According to a report on women entrepreneurship in urban India by Global Alliance for Mass Entrepreneurship (GAME) and Facebook, India is likely to have around 9 lakh new women entrepreneurs by 2025 in food and education sectors combined where women are present in larger numbers as employees as well as entrepreneurs.
The report also says that textile, food, personal services and education together account for 65 per cent of women-owned businesses and 58 per cent of female employment in urban India. Food and education sectors emerge as the top two sectors that are amenable to mass entrepreneurship.
In fact, out of 28.1 lakh women-owned businesses in urban India, 6.8 lakh and 5.5 lakh are in textile and food while 2.5 lakh are in personal services and 1.2 lakh in education. While food has the potential to create around 6.5 lakh women entrepreneurs, education may churn up around 2.5 lakh women-owned businesses.
According to the report, a large share of women businesses in textiles is likely to be a contract or low value outsourcing related businesses such as tailoring shops. Similarly, the personal services category including ventures like dry cleaning and funeral services, has low-value businesses.

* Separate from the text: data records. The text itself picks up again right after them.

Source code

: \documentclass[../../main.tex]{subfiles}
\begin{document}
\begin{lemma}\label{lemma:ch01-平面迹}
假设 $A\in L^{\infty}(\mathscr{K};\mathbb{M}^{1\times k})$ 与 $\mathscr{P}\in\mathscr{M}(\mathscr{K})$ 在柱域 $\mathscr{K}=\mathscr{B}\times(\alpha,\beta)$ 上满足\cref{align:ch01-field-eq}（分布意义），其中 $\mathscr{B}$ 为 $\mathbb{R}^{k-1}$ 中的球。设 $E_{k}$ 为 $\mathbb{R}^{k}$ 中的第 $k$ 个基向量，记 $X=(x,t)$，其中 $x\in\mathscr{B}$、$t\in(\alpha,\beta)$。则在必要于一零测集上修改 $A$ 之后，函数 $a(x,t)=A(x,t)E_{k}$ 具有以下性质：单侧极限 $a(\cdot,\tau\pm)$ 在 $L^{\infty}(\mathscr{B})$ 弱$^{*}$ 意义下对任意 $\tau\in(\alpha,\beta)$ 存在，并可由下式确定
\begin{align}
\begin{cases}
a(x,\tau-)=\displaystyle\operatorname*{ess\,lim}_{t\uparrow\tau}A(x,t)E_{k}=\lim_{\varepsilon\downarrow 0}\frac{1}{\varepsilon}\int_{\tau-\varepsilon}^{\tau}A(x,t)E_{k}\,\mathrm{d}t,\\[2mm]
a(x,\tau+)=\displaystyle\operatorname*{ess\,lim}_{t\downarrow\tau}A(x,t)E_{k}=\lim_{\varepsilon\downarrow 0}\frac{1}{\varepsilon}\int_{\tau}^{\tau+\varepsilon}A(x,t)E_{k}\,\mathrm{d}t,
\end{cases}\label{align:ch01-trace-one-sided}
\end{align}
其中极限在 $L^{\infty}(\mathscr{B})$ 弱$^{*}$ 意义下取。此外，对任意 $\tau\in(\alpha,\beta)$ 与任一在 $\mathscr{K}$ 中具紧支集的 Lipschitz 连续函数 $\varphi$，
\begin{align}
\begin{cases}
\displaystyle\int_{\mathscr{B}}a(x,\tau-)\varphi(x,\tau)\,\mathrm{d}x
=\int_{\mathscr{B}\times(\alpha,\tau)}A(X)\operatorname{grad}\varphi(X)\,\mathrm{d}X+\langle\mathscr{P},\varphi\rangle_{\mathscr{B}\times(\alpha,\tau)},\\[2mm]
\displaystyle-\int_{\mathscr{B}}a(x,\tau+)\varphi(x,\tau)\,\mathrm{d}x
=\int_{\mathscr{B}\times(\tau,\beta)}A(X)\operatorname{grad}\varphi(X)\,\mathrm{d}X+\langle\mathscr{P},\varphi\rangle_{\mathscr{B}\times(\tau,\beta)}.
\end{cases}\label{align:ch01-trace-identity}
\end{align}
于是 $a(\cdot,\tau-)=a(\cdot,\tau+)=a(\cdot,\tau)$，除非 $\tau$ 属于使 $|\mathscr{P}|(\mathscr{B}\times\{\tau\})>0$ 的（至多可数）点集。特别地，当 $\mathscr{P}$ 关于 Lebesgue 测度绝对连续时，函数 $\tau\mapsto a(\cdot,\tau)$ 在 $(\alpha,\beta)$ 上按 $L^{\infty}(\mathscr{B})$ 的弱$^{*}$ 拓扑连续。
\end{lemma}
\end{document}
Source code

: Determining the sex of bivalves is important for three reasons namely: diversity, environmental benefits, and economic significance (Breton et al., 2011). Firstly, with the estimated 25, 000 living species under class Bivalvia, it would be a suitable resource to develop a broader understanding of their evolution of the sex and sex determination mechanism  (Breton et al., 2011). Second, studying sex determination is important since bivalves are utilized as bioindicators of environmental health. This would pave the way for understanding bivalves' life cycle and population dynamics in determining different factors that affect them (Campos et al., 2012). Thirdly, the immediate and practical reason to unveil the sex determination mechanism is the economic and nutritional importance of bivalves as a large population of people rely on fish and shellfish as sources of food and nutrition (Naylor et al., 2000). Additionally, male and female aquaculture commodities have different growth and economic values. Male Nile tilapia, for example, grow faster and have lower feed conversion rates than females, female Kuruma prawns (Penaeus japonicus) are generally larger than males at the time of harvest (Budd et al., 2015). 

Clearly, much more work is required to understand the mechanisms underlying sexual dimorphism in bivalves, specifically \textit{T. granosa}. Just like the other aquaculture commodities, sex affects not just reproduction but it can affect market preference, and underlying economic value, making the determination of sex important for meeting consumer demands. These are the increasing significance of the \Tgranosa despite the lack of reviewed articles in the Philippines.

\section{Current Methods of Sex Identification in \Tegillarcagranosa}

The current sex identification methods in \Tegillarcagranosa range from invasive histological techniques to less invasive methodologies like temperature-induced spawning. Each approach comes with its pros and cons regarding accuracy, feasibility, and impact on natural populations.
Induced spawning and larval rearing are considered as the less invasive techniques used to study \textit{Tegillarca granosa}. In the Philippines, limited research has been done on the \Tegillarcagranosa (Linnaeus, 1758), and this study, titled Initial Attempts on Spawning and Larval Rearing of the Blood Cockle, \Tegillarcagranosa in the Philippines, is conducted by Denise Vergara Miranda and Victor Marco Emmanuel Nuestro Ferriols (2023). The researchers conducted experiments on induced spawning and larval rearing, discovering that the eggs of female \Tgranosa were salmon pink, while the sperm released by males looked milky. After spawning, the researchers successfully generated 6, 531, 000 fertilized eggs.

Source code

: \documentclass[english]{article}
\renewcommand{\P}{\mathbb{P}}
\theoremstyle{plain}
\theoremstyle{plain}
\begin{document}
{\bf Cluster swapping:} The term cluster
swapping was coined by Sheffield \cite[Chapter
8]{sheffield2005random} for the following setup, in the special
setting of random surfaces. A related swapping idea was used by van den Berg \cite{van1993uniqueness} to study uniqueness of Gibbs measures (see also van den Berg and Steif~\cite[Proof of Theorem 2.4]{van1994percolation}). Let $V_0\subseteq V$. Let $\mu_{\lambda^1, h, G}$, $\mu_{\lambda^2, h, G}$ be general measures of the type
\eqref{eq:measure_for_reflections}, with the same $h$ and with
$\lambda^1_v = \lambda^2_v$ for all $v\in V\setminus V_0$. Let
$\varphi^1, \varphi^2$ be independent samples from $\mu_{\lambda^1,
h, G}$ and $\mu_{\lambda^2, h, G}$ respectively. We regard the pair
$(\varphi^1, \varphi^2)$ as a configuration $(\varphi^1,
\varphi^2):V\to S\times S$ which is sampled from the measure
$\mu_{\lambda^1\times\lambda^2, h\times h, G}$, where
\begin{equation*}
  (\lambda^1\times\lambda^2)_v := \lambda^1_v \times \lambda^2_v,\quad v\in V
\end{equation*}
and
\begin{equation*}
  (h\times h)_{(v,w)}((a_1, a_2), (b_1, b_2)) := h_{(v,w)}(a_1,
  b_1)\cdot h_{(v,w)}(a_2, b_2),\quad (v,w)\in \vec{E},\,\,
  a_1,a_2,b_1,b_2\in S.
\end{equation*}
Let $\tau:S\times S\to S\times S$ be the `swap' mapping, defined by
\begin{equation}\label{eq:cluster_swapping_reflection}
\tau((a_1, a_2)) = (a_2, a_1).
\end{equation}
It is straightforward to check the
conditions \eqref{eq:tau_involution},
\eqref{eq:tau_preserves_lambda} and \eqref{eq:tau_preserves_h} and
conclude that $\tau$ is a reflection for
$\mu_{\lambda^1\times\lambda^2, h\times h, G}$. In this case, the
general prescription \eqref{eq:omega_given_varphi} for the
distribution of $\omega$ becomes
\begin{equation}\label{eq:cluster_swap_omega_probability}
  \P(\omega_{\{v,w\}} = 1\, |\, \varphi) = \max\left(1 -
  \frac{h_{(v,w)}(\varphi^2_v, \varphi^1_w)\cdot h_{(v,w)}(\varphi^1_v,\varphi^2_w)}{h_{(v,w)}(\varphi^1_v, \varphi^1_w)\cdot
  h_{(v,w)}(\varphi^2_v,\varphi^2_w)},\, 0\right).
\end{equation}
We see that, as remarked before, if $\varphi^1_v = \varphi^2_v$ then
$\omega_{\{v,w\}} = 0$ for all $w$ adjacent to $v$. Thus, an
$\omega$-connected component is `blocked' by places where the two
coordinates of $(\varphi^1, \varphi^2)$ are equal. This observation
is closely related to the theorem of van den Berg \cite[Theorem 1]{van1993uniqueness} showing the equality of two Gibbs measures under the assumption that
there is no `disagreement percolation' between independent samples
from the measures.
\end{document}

The importance of women entrepreneurship has also caught the government’s attention as it announced keeping 10 per cent of the SIDBI’s ₹10,000 crore Fund of Funds (FFS) for startups reserve for women-led startups.
The number of women-run ventures, however, remains small. As per the Sixth Economic Census (2014), only 14 per cent of Indian women run or owned businesses. In fact, women business owners accounted for only 11 per cent of the total business owners in India, as per the Mastercard Index of Women Entrepreneurs 2018.